Je blablate, je gagne des caractères, ma prose musicologique étant de plus en plus instable plus je gagne en maturité. J’adopte mon style, je navigue, puis je prends la route et je roule dans les rues sombres avec Marvin Gaye dans la voiture. Le monde me paraît alors plus éclairé, plus chatoyant, les fleurs restent fermées mais l’automne les console puisque la musique est bonne et de saison.

Les neuf pistes que contiennent ce disque me transcendent et m’irritent à la fois ; comment sortir de ma voiture pour me diriger dans mon bureau ? Une vie s’écoule à chaque écoute. La piste titre est déjà belle à en tomber, « What’s Happening Brother » amorce la suite de plus belle. « Flyin’ High », « Save the Children », « God is Love » forment un trio plus intense et efficace que les Super Nanas.

« Right On » me fait prendre conscience que Gaye n’a même pas besoin de chanter du texte pour être un Dieu. « Wholy Holy » me donne envie que le soleil se couche et que je me ballade avec ma douce au creux d’une digue bercée par une brise légère. Et « Inner City Blues » m’aide à affronter chaque obstacle.

L’enfant de la Motown Records a désormais grandi et il défie ses pères. Le son gentillet et mielleux a laissé place à l’aventure, à la psychanalyse du début des années 70 tourmenté par l’écologie et la guerre du Vietnam, à la recherche de l’intemporalité musicale. « What’s Going On » a bientôt 50 ans mais il n’a jamais paru aussi jeune et empli d’une énergie divine.

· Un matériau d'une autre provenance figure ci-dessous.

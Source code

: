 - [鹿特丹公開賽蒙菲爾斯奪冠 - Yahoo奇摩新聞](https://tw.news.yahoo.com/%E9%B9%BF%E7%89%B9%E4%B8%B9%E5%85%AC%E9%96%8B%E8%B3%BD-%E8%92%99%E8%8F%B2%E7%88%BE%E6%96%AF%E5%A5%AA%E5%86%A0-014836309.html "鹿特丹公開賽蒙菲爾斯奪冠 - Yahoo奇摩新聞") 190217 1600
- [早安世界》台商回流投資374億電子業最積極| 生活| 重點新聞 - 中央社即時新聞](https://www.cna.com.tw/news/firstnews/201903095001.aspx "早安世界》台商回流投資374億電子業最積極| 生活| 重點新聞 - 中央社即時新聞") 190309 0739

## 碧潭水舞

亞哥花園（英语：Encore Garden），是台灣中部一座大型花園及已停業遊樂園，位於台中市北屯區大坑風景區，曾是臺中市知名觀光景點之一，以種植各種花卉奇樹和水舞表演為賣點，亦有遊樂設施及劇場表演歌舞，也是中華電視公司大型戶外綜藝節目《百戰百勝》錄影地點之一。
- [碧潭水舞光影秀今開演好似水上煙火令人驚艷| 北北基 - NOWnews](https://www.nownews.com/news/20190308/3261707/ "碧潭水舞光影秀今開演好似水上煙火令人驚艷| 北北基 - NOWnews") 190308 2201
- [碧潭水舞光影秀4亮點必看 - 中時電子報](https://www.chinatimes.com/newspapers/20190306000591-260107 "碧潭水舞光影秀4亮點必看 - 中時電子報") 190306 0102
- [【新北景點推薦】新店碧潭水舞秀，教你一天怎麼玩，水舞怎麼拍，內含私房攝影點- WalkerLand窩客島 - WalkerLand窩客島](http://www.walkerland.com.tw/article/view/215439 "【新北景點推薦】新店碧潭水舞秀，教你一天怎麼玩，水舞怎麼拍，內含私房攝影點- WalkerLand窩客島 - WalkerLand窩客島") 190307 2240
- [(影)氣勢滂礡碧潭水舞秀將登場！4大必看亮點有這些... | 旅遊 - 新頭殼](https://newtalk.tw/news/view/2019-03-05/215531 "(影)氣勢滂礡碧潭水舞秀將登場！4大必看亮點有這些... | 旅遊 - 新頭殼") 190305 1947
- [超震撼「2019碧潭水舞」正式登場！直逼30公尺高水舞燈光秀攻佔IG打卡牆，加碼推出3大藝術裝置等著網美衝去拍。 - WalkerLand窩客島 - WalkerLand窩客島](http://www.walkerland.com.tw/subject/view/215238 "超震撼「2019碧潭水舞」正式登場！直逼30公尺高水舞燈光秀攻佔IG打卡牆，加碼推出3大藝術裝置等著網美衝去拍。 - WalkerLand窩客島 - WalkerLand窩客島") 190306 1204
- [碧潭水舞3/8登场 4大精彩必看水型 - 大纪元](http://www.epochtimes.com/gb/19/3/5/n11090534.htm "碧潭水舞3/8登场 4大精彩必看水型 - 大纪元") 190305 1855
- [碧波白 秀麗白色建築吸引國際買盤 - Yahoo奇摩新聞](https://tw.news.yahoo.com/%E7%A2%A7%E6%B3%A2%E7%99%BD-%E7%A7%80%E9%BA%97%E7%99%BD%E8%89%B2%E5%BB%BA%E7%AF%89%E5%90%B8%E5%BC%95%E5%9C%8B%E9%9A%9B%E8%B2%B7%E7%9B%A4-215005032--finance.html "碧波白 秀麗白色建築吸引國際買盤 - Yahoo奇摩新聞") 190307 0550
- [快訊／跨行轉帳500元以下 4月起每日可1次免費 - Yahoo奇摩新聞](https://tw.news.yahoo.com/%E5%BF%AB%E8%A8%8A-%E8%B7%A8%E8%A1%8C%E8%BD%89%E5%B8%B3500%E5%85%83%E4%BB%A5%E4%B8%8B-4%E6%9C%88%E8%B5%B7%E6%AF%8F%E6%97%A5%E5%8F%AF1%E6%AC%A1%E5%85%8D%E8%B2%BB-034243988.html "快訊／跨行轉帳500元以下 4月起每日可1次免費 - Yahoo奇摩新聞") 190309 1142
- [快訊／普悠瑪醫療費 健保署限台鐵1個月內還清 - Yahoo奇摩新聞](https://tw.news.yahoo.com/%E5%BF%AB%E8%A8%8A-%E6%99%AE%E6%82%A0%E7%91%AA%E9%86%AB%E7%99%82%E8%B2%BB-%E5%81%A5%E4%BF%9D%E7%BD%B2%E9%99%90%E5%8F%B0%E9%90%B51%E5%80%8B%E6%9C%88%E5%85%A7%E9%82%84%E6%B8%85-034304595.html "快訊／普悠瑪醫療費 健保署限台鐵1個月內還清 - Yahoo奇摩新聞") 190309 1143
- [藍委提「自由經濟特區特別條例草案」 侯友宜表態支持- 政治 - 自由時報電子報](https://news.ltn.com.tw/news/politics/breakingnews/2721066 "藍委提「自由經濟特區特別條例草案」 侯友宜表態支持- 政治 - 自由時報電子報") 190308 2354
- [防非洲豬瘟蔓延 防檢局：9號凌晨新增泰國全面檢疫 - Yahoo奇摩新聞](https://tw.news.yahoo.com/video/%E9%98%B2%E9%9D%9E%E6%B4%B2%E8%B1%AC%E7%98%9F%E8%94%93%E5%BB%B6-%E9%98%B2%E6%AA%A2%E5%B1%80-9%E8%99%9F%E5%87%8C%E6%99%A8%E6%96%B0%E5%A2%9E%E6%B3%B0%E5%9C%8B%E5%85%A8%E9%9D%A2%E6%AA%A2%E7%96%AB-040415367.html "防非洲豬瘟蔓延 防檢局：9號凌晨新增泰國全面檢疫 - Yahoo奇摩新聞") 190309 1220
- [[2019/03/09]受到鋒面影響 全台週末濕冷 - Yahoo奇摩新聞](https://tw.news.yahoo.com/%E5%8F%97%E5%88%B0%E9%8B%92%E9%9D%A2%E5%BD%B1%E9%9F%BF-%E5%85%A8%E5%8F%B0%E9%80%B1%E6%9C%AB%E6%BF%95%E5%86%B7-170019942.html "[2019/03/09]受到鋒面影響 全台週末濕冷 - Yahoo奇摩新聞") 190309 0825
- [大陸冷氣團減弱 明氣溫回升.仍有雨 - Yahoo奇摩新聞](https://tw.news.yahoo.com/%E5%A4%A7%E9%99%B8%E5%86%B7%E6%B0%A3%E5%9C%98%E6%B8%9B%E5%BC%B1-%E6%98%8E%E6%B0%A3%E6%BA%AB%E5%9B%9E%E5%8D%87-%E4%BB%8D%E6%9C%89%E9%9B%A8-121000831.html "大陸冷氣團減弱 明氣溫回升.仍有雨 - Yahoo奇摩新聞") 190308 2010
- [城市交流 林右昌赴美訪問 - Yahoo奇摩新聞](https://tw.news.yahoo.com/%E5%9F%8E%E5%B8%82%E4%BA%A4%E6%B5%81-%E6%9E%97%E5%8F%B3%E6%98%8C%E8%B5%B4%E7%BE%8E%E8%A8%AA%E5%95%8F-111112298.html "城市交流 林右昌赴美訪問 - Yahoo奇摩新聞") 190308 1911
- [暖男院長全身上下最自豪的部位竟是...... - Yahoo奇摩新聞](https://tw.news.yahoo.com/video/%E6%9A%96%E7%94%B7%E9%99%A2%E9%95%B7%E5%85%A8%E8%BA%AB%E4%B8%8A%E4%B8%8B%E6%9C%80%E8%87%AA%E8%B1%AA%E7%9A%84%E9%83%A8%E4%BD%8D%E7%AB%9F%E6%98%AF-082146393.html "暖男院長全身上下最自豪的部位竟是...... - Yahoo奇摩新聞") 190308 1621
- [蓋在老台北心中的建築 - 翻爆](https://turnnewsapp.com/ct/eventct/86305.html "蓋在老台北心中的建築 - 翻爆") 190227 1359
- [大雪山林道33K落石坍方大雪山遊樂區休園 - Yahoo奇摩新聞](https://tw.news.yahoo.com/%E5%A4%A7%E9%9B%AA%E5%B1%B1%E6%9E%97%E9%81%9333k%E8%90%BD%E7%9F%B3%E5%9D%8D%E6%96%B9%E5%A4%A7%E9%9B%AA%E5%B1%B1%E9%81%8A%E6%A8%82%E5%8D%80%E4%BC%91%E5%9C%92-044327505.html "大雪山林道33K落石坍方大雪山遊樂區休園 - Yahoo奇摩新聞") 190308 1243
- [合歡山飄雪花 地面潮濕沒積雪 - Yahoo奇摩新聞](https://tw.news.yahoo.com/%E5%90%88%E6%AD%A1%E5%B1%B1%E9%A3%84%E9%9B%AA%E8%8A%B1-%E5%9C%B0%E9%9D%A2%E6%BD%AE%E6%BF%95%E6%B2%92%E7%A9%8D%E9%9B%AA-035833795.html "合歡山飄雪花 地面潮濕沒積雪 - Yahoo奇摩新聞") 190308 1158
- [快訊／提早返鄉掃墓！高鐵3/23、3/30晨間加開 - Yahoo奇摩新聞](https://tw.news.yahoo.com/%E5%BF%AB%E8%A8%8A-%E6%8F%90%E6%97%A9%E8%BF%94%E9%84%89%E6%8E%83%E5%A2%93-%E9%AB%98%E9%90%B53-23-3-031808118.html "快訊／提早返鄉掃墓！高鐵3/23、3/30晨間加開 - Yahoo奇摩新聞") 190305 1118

Je souffle, la migraine est passée, tandis que Marvin Gaye chante la soul music comme on respire, modulant sa voix pour que la voluptuosité soit intacte de bout en bout. Il soigne sa musique et se fait maudire des musiciens qu’il invite tant il vénère la précision et la justesse. Le piano et les vents en tête de gondole, la chaude basse et la rythmique pour soutenir le poids de la barque.

S’ajoute une production léchée comme jamais pour que Gaye donne vie à l’une des plus belles pages de la Musique et pour que son souffle céleste inspire ad aeternam des générations d’artistes de tout horizon.